> TASK OBJECTIVE
Each line that contains the word "lenght" is to be copied from the records below.

────────────────────────────────────────

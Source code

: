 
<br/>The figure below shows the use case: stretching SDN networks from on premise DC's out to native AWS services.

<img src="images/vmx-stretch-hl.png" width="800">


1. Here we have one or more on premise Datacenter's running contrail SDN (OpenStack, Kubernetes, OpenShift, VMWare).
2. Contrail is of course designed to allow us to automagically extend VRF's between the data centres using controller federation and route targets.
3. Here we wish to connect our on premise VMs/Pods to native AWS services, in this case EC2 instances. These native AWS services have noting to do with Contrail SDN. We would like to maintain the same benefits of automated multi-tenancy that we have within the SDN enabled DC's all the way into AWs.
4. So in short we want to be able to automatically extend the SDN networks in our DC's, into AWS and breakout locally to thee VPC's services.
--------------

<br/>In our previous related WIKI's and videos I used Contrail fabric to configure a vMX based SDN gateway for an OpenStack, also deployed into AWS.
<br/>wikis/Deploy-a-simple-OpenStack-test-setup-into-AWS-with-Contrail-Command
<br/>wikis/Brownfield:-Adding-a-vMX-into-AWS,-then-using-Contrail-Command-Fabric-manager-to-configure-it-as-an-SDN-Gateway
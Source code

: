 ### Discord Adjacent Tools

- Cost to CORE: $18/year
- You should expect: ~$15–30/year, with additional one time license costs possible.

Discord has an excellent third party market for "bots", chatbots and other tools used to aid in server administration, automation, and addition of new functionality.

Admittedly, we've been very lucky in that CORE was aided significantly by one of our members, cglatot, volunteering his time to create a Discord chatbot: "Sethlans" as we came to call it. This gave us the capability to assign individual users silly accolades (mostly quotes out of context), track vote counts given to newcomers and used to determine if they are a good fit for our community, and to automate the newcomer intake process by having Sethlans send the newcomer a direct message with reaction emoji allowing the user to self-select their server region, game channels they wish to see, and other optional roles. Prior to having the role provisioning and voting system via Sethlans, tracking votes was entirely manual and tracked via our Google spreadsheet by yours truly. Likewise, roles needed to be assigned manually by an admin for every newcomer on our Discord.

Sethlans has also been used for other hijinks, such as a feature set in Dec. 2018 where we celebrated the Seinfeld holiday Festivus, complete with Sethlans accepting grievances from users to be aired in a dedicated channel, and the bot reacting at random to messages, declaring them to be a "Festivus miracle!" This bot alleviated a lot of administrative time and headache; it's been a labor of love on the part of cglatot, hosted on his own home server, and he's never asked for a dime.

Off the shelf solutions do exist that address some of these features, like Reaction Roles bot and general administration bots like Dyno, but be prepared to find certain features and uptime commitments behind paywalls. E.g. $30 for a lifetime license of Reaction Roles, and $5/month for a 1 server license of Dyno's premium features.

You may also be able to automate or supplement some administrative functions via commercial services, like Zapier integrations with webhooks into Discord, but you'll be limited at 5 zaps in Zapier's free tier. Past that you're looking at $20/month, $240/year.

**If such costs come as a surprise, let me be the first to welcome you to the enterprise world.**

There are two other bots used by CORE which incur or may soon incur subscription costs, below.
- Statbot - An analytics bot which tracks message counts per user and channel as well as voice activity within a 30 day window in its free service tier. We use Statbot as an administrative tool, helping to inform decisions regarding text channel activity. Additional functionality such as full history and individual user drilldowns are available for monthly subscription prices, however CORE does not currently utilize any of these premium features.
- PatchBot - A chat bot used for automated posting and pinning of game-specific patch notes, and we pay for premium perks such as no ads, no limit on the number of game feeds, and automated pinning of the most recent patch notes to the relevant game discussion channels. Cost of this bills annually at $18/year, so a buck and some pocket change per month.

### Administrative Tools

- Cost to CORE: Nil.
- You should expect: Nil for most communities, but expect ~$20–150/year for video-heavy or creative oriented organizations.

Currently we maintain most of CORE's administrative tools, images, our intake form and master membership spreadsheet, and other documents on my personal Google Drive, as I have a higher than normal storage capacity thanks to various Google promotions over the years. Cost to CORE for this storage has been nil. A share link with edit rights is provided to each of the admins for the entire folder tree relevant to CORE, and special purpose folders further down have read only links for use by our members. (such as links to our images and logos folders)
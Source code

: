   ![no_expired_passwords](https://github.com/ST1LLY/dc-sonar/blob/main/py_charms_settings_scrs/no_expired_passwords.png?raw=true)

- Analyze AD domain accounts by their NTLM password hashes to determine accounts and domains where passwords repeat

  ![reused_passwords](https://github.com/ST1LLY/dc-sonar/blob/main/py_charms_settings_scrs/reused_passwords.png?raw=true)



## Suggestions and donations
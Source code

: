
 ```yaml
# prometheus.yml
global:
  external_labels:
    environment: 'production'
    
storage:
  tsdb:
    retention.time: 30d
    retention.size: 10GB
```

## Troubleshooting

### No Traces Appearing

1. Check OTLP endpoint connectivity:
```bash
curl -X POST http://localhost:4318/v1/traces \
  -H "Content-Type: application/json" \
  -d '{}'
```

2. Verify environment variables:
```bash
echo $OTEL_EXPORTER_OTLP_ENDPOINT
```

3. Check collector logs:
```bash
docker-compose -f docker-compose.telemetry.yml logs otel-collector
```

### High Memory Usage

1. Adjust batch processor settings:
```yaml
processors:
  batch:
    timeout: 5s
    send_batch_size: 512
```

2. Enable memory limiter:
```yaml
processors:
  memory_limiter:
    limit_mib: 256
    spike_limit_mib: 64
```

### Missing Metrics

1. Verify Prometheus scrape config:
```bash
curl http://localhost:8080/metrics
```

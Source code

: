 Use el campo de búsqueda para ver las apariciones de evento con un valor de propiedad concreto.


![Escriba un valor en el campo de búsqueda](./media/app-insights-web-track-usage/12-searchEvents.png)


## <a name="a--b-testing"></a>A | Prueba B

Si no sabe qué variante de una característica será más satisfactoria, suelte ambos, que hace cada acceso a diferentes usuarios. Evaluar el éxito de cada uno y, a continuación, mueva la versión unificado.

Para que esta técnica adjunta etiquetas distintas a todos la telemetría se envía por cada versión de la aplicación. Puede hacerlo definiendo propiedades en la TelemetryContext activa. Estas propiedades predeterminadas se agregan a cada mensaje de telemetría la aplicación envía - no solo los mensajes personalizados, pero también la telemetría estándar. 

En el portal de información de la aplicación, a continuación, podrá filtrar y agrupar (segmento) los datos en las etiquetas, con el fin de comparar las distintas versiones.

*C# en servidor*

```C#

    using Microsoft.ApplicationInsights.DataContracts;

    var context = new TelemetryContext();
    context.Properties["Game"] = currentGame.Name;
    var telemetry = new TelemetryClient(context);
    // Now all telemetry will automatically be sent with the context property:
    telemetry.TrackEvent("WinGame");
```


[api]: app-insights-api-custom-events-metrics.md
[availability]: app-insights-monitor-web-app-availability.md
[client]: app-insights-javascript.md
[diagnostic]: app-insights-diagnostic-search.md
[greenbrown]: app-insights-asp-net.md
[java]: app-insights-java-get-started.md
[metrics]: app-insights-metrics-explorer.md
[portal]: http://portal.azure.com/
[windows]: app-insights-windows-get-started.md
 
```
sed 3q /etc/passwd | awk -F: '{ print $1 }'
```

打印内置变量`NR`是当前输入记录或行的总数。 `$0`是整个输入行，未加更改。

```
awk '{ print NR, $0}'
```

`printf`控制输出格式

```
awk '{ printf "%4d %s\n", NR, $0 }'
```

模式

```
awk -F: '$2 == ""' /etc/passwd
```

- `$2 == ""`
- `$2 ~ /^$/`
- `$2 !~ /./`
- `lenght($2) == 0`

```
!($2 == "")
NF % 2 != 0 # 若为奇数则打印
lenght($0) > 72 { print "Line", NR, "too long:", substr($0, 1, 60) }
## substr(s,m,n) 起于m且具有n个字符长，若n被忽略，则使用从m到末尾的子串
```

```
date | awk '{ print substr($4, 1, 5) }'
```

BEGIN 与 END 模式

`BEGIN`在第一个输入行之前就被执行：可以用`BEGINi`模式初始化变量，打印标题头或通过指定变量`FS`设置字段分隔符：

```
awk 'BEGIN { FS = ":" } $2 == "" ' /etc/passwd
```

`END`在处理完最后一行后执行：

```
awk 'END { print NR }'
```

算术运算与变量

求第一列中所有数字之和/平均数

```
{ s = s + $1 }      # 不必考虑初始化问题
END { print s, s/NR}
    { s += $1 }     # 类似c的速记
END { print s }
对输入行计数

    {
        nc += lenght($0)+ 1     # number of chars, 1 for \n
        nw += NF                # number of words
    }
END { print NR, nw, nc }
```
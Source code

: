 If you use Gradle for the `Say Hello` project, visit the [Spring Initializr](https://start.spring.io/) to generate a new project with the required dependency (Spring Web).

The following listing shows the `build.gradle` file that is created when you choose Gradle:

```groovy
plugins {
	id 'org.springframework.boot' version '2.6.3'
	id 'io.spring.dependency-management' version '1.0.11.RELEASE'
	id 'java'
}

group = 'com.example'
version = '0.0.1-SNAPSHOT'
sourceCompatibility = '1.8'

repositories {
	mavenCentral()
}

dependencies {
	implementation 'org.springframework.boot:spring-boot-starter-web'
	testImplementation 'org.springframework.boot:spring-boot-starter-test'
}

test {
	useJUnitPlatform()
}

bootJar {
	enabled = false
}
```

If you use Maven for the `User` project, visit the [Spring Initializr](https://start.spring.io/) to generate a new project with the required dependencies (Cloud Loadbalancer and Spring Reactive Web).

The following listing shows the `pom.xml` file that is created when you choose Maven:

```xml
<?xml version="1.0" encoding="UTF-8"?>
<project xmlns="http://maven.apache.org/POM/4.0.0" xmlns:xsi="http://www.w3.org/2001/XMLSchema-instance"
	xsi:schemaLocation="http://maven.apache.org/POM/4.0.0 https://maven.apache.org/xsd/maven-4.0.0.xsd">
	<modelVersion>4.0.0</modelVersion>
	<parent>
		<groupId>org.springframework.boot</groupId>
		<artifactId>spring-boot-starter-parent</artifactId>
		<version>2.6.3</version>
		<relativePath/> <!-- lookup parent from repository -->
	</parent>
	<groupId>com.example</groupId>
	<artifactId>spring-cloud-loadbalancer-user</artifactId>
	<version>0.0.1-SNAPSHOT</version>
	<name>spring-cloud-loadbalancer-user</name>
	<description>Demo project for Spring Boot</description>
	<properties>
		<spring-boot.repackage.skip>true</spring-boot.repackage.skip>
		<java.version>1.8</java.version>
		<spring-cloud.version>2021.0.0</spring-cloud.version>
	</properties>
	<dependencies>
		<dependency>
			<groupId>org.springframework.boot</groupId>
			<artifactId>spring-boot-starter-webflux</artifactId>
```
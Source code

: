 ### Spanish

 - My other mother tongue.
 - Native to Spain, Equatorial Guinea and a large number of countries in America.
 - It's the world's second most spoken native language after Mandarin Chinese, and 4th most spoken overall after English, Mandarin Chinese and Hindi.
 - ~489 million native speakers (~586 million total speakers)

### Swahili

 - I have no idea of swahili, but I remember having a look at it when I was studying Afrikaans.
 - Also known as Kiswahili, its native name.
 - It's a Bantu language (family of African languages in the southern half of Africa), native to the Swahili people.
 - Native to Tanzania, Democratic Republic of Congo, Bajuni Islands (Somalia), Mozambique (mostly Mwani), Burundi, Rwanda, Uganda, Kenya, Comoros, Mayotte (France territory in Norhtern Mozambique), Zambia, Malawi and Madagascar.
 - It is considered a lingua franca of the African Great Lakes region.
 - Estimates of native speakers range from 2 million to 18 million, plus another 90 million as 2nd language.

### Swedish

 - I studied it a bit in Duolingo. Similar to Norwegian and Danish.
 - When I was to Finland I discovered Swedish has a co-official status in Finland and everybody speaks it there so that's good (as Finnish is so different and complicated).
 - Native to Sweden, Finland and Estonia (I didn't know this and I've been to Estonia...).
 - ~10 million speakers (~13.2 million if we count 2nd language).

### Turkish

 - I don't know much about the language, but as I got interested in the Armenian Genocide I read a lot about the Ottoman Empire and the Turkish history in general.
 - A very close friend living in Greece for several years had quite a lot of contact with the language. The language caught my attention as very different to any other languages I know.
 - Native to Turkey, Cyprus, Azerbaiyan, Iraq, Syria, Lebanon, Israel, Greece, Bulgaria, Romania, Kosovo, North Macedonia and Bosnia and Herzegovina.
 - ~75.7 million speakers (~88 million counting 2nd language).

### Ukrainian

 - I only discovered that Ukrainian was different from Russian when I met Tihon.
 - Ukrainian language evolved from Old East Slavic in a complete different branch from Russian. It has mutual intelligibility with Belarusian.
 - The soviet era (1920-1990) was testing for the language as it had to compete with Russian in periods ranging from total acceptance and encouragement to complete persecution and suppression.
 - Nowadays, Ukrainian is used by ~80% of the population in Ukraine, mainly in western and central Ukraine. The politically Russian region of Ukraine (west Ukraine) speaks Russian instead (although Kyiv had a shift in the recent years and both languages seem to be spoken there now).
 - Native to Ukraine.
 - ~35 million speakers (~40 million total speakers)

────────────────────────────────────────

> RESULT
- `lenght($2) == 0`
lenght($0) > 72 { print "Line", NR, "too long:", substr($0, 1, 60) }
        nc += lenght($0)+ 1     # number of chars, 1 for \n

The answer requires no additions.